My Turn: Pacifism is no protection from Putin

By TUNDI AGARDY

Published: 06-16-2023 4:14 PM

I’m both appalled and frightened by Allen J. Davis and Tom Weiner’s June 9 opinion piece, “Stop double standard; tell truth about Ukraine.”

Appalled not out of disagreement with their viewpoints — the Recorder does our community as great service by publishing opinion pieces across the spectrum, and we all learn from reading columns that show the world in a different light. Rather, I’m appalled that the authors would cast their opinion, repeating Kremlin propaganda to a T, as truth — a truth that they insinuate Ukraine and the West deliberately ignores or distorts for their own gain.

Let’s just look at facts, and not at perceived grievances or motivations for action. A year and a half ago, the Russians invaded a neighboring sovereign nation and began a brutal war, committing endless inhuman acts and war crimes. They bombed maternity hospitals, kidnapped children, destroyed infrastructure, put the whole of Europe (and their own citizens) at risk of a nuclear disaster, and changed the rationale for the invasion countless times, as if testing slogans with a focus group.
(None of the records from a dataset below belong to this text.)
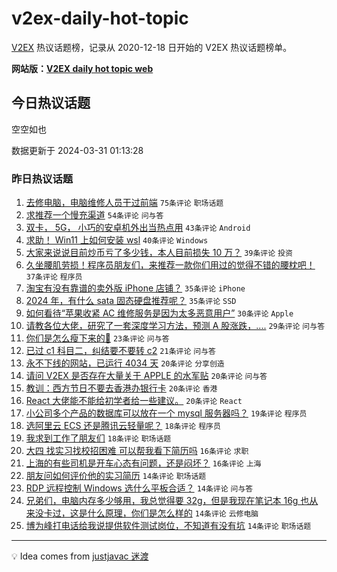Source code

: # v2ex-daily-hot-topic

[V2EX](https://www.v2ex.com/) 热议话题榜，记录从 2020-12-18 日开始的 V2EX 热议话题榜单。

**网站版：[V2EX daily hot topic web](https://boojack.github.io/v2ex-daily-hot-topic-web/)**

## 今日热议话题

<!-- TODAY BEGIN -->

空空如也

数据更新于 2024-03-31 01:13:28

<!-- TODAY END -->

### 昨日热议话题

<!-- YESTERDAY BEGIN -->

1. [去修电脑，电脑维修人员干过前端](https://www.v2ex.com/t/1028319) `75条评论` `职场话题`
1. [求推荐一个慢充渠道](https://www.v2ex.com/t/1028309) `54条评论` `问与答`
1. [双卡， 5G， 小巧的安卓机外出当热点用](https://www.v2ex.com/t/1028299) `43条评论` `Android`
1. [求助！ Win11 上如何安装 wsl](https://www.v2ex.com/t/1028402) `40条评论` `Windows`
1. [大家来说说目前炒币亏了多少钱，本人目前损失 10 万？](https://www.v2ex.com/t/1028441) `39条评论` `投资`
1. [久坐腰肌劳损！程序员朋友们，来推荐一款你们用过的觉得不错的腰枕吧！](https://www.v2ex.com/t/1028354) `37条评论` `程序员`
1. [淘宝有没有靠谱的卖外版 iPhone 店铺？](https://www.v2ex.com/t/1028303) `35条评论` `iPhone`
1. [2024 年，有什么 sata 固态硬盘推荐呢？](https://www.v2ex.com/t/1028332) `35条评论` `SSD`
1. [如何看待“苹果收紧 AC 维修服务是因为太多恶意用户”](https://www.v2ex.com/t/1028314) `30条评论` `Apple`
1. [请教各位大佬，研究了一套深度学习方法，预测 A 股涨跌，....](https://www.v2ex.com/t/1028472) `29条评论` `问与答`
1. [你们是怎么瘦下来的🤗](https://www.v2ex.com/t/1028463) `23条评论` `问与答`
1. [已过 c1 科目二，纠结要不要转 c2](https://www.v2ex.com/t/1028394) `21条评论` `问与答`
1. [永不下线的网站，已运行 4034 天](https://www.v2ex.com/t/1028439) `20条评论` `分享创造`
1. [请问 V2EX 是否存在大量关于 APPLE 的水军贴](https://www.v2ex.com/t/1028433) `20条评论` `问与答`
1. [教训：西方节日不要去香港办银行卡](https://www.v2ex.com/t/1028373) `20条评论` `香港`
1. [React 大佬能不能给初学者给一些建议。](https://www.v2ex.com/t/1028324) `20条评论` `React`
1. [小公司多个产品的数据库可以放在一个 mysql 服务器吗？](https://www.v2ex.com/t/1028395) `19条评论` `程序员`
1. [选阿里云 ECS 还是腾讯云轻量呢？](https://www.v2ex.com/t/1028452) `18条评论` `程序员`
1. [我求到工作了朋友们](https://www.v2ex.com/t/1028339) `18条评论` `职场话题`
1. [大四 找实习找校招困难 可以帮我看下简历吗](https://www.v2ex.com/t/1028449) `16条评论` `求职`
1. [上海的有些司机是开车心态有问题，还是闷坏？](https://www.v2ex.com/t/1028362) `16条评论` `上海`
1. [朋友问如何评价他的实习简历](https://www.v2ex.com/t/1028420) `14条评论` `职场话题`
1. [RDP 远程控制 Windows 选什么平板合适？](https://www.v2ex.com/t/1028365) `14条评论` `问与答`
1. [兄弟们，电脑内存多少够用，我总觉得要 32g，但是我现在笔记本 16g 也从来没卡过，这是什么原理，你们是怎么样的](https://www.v2ex.com/t/1028356) `14条评论` `云修电脑`
1. [博为峰打电话给我说提供软件测试岗位，不知道有没有坑](https://www.v2ex.com/t/1028320) `14条评论` `职场话题`

<!-- YESTERDAY END -->

---

💡 Idea comes from [justjavac 迷渡](https://github.com/justjavac/)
As alleged pacificists and educators, David and Weiner claim the truth is that Russians were somehow forced to invade Ukraine, to realize their interpretation of the 1990 diplomacy that followed the fall of the Berlin Wall. And because war is always wrong, these armchair advisers watching comfortably from a safe distance suggest that Ukraine should roll over, cede its territory, lose its language and culture, and become pawns of the Kremlin.

It is fact, not opinion, that the negotiations undertaken by Mikhail Gorbachev and Helmut Kohl (and James Baker on the U.S. side) were fraught, with both the Soviet Union — a country that no longer exists — and the West focused on their own self-interests. However, the negotiations revolved not around determining permanent static boundaries for military alliances on the European continent, but rather focused on the unification of East and West Germany.

NATO expansion to the east was not debated, a fact that Gorbachev himself reiterated in a 2014 interview. It may be true that Gorbachev was misled, or proved to be an inferior negotiator, but what was agreed was absolutely necessary at the time. Later expansion of NATO also became necessary. NATO is a defensive force, not an offensive one, and to be effective has to evolve to changing realities on the ground.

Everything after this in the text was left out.